FIG. 1 is a sectional view of the present invention, as shown in FIG. 1, the spiral continuous separator includes a housing, a residue pushing mechanism, a filtering mechanism, a liquid inlet, a liquid outlet, and a slag discharging mechanism, wherein the residue pushing mechanism is disposed in the housing, and the filtering mechanism is disposed in the housing; and encircle and be in filter residue push mechanism's a week, the inlet communicates with filter residue push mechanism and filter mechanism's inboard, the liquid outlet sets up in filter mechanism's the outside, slag discharging mechanism sets up filter residue push mechanism's upper end, the setting of separating centrifuge slope can preferably be 45 of angle of elevation upwards here.
The filtering mechanism comprises a plurality of flow channel-provided laminations 2, and the flow channel-provided laminations 2 are annular; and stack the range along inner shell 102 inner wall, make it fill up whole inner shell inner wall, and filter residue pushing mechanism passes the hole passageway that is piled up and forms by taking the runner lamination to push the filter residue to the mechanism upper end, be provided with flow muscle 201 and runner 202 on taking the runner lamination, the runner is used for allowing liquid to pass through and restricts the solid and passes through, and flow muscle and runner two-sided setting on the lamination body.
Wherein filter residue pushing mechanism includes helical blade 302, rotation axis 301, motor 304 and base 303, helical blade welds on the rotation axis, and the interval between the helical blade equals, the rotation axis passes through the bearing with the base and rotates to be connected, and the motor is connected with the other end of rotation axis, guarantees the rotation power of screw axis. The shell comprises an outer shell 101 and an inner shell 102, the inner shell is arranged in the outer shell, a liquid containing cavity is arranged between the outer shell and the inner shell, a plurality of liquid outlet holes are formed in the inner shell 102, the liquid outlet holes can enable liquid filtered by the lamination to be subjected to secondary filtration, slag bodies cannot enter the liquid containing cavity, clear liquid can enter the liquid containing cavity, and the liquid outlet 8 is arranged at the lower part of the outer shell; and is communicated with the liquid containing cavity.
The slag discharging mechanism comprises a slag containing box 4, a slag containing cavity 5, a slag discharging pipe and a pneumatic rubber tube valve 6, wherein the slag containing box 4 is arranged at the upper end of the rotating shaft and is connected with the shell, the slag containing cavity 5 is communicated with the inner cavity of the inner shell, the motor is arranged on the slag containing box 4, and one end of the slag discharging pipe is communicated with the slag containing cavity; the other end of the pneumatic rubber tube valve is communicated with the pneumatic rubber tube valve, and the other end of the pneumatic rubber tube valve is provided with a slag discharge port 9.
The pneumatic push rod mechanism comprises a push rod 10, a connecting seat 11 and an air cylinder, the push rod is fixedly connected with the connecting seat, the connecting seat is connected with the air cylinder, and the other end of the push rod is pressed on the lamination with the runner and used for pressing the lamination with the runner which is stacked and placed in a stacked mode so that the stacked state of the lamination with the runner is not loosened.

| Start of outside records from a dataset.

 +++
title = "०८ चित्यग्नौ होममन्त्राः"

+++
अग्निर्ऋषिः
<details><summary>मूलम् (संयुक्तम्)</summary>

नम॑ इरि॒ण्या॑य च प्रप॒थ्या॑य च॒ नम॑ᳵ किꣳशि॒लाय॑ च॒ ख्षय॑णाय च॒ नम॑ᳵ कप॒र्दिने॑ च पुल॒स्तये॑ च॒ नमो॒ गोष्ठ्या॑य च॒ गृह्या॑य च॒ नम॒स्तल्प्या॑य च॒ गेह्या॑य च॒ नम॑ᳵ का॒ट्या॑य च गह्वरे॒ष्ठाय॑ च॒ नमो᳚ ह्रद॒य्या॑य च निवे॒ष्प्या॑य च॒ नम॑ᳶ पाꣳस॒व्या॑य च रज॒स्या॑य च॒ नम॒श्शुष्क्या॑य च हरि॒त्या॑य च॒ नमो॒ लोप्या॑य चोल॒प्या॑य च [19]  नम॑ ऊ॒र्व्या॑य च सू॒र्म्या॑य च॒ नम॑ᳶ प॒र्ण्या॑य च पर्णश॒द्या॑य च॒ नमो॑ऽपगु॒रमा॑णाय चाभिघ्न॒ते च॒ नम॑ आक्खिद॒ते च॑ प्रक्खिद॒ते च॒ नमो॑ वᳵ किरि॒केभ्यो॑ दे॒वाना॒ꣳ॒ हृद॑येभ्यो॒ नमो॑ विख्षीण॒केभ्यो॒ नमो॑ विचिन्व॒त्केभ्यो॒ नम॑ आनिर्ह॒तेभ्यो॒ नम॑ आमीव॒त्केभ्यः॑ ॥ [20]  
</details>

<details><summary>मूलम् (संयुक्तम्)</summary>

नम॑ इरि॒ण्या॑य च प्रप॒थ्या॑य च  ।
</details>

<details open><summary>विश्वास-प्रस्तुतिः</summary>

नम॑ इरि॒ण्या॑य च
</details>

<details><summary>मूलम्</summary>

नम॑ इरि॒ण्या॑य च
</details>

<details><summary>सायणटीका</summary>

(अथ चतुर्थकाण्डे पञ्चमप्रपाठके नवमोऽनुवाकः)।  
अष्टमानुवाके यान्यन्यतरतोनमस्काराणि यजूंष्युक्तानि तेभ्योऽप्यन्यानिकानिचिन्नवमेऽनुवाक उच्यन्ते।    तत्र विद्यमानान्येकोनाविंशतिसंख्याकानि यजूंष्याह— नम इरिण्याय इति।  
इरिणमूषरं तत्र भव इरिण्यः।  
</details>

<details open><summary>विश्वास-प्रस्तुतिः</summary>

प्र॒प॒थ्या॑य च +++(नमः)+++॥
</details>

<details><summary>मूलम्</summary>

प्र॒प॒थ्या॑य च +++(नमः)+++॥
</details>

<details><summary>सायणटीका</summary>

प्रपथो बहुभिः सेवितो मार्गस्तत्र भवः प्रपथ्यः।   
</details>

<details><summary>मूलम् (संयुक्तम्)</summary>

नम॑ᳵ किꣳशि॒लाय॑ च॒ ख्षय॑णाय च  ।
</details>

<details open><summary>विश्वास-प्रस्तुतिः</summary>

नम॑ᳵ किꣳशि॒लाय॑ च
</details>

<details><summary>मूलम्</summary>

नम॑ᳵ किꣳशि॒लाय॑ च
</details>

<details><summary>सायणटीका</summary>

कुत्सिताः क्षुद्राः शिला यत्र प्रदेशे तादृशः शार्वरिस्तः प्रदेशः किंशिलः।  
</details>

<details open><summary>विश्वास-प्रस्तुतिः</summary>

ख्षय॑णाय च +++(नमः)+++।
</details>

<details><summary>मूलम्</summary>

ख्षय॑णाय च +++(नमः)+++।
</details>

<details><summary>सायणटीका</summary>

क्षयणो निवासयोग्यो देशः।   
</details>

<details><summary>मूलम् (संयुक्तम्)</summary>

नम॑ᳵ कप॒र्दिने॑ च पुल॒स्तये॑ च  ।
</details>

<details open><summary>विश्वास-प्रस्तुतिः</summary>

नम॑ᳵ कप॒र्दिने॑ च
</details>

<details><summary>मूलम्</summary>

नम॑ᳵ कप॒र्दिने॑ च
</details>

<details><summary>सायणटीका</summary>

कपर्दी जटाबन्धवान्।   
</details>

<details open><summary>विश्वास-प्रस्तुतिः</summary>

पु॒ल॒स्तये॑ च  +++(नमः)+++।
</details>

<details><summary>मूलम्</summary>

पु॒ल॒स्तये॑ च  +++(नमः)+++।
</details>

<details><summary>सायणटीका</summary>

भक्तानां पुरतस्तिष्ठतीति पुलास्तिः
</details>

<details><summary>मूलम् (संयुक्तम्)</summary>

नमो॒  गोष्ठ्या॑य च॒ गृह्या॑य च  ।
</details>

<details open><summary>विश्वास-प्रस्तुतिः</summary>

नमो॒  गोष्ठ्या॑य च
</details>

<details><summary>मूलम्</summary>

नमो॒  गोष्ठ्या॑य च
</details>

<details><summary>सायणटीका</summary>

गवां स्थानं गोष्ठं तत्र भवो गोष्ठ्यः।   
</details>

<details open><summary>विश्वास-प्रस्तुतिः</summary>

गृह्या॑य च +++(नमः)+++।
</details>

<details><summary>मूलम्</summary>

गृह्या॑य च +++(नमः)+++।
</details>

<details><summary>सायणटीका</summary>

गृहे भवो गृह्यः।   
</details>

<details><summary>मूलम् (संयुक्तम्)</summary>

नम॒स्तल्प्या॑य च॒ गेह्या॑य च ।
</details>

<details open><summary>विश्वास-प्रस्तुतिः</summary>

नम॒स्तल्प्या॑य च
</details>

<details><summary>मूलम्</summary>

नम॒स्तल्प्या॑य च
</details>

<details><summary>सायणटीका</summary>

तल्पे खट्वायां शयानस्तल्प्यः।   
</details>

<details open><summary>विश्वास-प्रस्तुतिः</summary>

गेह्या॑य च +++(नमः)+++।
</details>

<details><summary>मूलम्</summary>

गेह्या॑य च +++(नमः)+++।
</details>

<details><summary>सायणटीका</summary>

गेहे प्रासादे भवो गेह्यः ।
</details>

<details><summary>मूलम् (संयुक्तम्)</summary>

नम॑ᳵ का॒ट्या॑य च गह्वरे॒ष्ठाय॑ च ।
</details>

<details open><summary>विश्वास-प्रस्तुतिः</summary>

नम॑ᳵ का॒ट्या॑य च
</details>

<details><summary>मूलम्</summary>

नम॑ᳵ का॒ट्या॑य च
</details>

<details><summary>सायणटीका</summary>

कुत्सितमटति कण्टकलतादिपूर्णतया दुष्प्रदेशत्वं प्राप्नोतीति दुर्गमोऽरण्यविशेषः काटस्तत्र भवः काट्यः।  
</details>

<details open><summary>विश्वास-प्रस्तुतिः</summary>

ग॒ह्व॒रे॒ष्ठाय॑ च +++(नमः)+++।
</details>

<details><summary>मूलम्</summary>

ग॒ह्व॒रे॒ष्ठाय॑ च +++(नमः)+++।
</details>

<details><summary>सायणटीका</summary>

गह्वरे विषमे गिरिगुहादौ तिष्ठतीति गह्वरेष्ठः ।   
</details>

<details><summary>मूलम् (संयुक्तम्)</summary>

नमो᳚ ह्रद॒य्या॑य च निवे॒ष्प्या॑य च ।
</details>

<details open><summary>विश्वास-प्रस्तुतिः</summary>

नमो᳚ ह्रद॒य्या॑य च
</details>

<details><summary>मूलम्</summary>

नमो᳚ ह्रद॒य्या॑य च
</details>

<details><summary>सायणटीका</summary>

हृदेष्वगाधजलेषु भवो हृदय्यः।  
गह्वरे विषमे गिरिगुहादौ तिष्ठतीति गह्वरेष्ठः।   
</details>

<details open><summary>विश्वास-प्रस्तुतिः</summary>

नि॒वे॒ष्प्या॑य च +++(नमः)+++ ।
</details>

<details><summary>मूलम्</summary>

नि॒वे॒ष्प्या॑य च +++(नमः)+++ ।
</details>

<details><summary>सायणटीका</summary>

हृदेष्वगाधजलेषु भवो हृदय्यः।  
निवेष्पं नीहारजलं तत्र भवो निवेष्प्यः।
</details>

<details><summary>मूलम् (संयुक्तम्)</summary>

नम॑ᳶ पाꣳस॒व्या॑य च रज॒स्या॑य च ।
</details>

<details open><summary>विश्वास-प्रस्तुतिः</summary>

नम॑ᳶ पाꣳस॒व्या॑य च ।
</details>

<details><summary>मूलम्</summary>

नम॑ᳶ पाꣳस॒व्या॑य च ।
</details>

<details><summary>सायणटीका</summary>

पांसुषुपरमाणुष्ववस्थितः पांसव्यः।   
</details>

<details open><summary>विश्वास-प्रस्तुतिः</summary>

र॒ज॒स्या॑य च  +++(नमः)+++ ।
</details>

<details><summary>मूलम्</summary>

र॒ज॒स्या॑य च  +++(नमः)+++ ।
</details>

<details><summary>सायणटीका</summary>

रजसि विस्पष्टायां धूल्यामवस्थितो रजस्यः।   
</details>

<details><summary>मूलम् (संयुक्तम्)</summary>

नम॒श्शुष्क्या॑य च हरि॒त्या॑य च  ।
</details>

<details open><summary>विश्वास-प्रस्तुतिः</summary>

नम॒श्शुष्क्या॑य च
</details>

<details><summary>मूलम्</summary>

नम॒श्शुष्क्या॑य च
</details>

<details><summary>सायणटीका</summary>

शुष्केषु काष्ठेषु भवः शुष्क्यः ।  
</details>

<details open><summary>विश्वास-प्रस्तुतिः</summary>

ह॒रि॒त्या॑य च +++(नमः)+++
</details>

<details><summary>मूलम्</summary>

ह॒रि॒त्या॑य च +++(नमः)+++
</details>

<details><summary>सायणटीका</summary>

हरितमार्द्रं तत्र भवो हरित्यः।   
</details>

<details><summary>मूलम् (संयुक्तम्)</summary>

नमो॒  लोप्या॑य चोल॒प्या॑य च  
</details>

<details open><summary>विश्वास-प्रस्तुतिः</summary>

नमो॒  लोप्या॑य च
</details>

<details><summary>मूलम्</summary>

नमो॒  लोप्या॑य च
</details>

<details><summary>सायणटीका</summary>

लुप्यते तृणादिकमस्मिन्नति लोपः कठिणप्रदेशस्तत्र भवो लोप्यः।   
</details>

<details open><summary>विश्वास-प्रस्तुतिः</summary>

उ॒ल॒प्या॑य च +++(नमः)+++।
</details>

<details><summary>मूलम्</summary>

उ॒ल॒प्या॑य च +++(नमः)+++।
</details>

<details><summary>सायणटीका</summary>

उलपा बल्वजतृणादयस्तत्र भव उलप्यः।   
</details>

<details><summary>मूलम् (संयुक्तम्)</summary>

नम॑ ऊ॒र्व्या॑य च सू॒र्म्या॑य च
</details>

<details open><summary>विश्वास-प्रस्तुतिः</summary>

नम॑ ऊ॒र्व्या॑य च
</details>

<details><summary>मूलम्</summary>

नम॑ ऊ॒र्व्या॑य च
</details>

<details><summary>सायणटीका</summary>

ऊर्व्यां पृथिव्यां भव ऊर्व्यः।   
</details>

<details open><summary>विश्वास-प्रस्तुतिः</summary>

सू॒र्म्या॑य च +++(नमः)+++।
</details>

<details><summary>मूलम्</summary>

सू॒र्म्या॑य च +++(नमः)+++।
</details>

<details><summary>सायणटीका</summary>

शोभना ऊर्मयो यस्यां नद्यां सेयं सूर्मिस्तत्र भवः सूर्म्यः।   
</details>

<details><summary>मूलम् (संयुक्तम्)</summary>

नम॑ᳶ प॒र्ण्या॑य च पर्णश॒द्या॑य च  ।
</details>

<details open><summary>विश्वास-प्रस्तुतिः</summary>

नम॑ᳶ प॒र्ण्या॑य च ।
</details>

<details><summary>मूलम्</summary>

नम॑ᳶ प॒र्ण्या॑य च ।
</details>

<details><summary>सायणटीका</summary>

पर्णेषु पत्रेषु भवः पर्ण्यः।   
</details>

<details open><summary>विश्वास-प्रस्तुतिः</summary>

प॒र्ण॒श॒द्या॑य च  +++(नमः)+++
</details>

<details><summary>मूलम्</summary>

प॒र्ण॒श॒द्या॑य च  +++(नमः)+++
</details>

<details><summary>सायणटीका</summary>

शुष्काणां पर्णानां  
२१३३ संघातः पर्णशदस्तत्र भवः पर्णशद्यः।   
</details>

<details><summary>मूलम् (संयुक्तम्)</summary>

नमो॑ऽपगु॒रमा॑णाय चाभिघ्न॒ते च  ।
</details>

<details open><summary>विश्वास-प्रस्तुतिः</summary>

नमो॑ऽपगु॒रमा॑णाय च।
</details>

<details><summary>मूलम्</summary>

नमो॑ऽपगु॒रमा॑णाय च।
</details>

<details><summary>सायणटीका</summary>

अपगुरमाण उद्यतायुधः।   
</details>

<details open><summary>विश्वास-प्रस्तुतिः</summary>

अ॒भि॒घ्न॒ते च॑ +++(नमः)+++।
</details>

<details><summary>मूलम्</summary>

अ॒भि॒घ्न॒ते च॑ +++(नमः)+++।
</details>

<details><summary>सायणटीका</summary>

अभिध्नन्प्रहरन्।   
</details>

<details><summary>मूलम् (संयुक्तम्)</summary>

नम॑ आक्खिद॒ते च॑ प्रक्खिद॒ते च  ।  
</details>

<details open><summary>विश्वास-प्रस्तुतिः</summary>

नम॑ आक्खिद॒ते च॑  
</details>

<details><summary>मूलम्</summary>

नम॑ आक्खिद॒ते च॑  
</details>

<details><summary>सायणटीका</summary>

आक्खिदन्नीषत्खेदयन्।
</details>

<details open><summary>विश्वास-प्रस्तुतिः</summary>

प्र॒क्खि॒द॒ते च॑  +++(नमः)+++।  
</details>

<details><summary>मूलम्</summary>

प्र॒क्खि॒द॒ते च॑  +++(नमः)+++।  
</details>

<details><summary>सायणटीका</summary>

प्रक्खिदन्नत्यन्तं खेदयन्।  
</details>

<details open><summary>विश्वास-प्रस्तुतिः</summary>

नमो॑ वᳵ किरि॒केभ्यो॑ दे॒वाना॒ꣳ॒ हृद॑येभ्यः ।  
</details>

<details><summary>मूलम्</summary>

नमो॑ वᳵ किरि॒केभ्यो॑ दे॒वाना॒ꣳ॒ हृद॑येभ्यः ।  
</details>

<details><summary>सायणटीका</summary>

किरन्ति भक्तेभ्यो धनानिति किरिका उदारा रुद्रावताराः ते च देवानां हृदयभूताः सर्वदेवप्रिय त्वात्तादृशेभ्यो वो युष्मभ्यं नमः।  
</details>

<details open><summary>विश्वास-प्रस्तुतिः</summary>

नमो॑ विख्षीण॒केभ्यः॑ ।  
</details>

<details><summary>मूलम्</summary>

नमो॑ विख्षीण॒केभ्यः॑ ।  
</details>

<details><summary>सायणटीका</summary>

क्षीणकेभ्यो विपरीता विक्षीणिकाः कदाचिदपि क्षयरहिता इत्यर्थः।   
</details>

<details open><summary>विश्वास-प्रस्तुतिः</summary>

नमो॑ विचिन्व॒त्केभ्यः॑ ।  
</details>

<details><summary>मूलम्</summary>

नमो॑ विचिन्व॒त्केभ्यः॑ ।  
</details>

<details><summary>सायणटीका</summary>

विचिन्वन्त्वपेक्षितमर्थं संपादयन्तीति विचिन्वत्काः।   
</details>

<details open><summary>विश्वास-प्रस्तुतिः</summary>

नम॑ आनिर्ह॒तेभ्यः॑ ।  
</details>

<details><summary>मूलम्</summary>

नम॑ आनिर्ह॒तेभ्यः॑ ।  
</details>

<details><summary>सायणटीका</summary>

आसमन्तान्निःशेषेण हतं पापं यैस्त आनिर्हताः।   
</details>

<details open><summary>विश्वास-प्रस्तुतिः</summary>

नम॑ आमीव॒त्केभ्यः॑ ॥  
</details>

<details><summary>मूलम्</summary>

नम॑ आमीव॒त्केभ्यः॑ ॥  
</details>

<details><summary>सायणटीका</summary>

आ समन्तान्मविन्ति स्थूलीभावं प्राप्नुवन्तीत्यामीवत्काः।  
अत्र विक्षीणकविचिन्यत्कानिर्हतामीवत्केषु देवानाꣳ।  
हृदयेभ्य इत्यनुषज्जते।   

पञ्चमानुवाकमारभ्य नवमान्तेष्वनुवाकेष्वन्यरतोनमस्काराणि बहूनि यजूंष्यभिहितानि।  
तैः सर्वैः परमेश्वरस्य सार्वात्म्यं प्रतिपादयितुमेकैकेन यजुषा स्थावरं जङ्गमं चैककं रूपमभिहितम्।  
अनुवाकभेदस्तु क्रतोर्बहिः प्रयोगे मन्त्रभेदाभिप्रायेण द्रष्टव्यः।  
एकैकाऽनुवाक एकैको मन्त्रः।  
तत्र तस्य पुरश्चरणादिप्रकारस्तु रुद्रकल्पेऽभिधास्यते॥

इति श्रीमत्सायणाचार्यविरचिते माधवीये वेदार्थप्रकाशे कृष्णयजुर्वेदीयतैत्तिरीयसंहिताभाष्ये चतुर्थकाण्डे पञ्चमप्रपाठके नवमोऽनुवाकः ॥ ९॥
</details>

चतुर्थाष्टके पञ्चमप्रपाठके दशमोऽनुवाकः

The arrangement of the spiral continuous separator in the fluorine absorption process can replace the arrangement of a large-area sedimentation tank in the traditional process; through the arrangement of the filtering mechanism, the solid silica gel can be separated from the liquid fluosilicic acid; through the arrangement of the liquid outlet, the separated fluosilicic acid clear liquid can be discharged from the liquid outlet and can be reused; through spiral filter residue pushing mechanism, can make the silica gel solid filtered out by continuous transport to slag removal mechanism in, simultaneously can make through the setting of holding sediment cavity and pneumatic rubber tube valve and pile up in holding the sediment cavity that the filter residue is continuous, its pressure is greater than the atmospheric pressure that pneumatic rubber tube valve set up when the accumulation reaches certain degree, then pneumatic rubber tube valve opens row's sediment, when arranging sediment to certain degree, pneumatic rubber tube valve closes, continue to go on the piling up of filter residue in holding the sediment cavity, so alright further extrude the separation to liquid fluosilicic acid, make the silica gel sediment of exhaust be dry slag, specifically can show: the set pressure for the working closing of the pneumatic rubber tube valve is 0.1Mpa, and when the pressure of the inner cavity of the screw machine is larger than the closing pressure of the pneumatic rubber tube valve, the filter residue can be continuously extruded out of the slag-discharging rubber tube valve, so that the dry slag is guaranteed to be discharged, a large amount of lime is not needed for neutralizing fluosilicic acid, and the solid-state silica gel dry slag can be directly treated or utilized.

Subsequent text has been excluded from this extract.